May 27, 2014 09:52 GMT  ·  By

Normal NAND Flash chips are all well and good when you're only looking for something to make a flash drive or SSD out of, but the same can't be said about the NAND set to be used in tablets and smartphones.

For that reason, SanDisk has formally launched the iNAND Standard embedded flash drive (EFD), which it describes as “an ideal storage solution for entry-level tablets and smartphones.” SanDisk intends for it to sell in China most of all, but also other “high-growth markets.”

The chip is a 1 nanometer 3-bit-per-cell (X3) NAND flash storage solution, and the fourth e.MMC storage device that SanDisk has based on the X3 flash memory so far.

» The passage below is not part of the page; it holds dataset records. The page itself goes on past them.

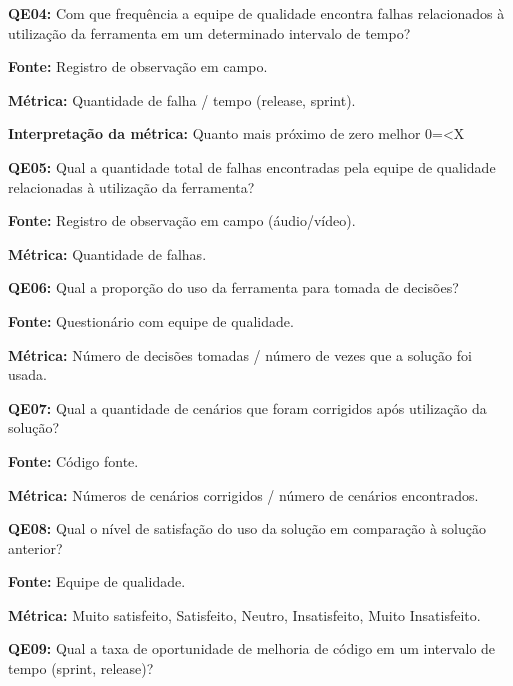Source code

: 
\textbf{QE04: } Com que frequência a equipe de qualidade encontra falhas relacionados à utilização da ferramenta em um determinado intervalo de tempo?

\textbf{Fonte:} Registro de observação em campo.

\textbf{Métrica:} Quantidade de falha / tempo (release, sprint).

\textbf{Interpretação da métrica:} Quanto mais próximo de zero melhor 0=<X \newline


\textbf{QE05: } Qual a quantidade total de falhas encontradas pela equipe de qualidade relacionadas à utilização da ferramenta?

\textbf{Fonte:} Registro de observação em campo (áudio/vídeo).

\textbf{Métrica:} Quantidade de falhas. \newline


\textbf{QE06: } Qual a proporção do uso da ferramenta para tomada de decisões?

\textbf{Fonte:} Questionário com equipe de qualidade.

\textbf{Métrica:} Número de decisões tomadas / número de vezes que a solução foi usada. \newline



\textbf{QE07: } Qual a quantidade de cenários que foram corrigidos após utilização da solução?

\textbf{Fonte:} Código fonte.

\textbf{Métrica:} Números de cenários corrigidos / número de cenários encontrados. \newline


\textbf{QE08: } Qual o nível de satisfação do uso da solução em comparação à solução anterior? 

\textbf{Fonte:} Equipe de qualidade.

\textbf{Métrica:} Muito satisfeito, Satisfeito, Neutro, Insatisfeito, Muito Insatisfeito. \newline


\textbf{QE09: } Qual a taxa de oportunidade de melhoria de código em um intervalo de tempo (sprint, release)?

It should be simple enough to use the iNAND instead of whatever solid-state memory current-generation phones and tablets employ.

That's what SanDisk wanted: for prospective buyers to have no trouble installing the flash in existing products. Backwards compatibility as it were.

Anyway, the new iNAND chip is e.MMC 4.51+HS2.00 compliant and uses SanDisk's “industry-leading 1Y nanometer (nm) process technology.”

The sequential read and write speeds are up to 100 MB/s and 7.5 MB/s, respectively, while random read/write performance is of 3000 / 200 IOPS.

Sales should start in 8 GB and 16 GB capacities in the second half of the year, so maybe as early as July 2014.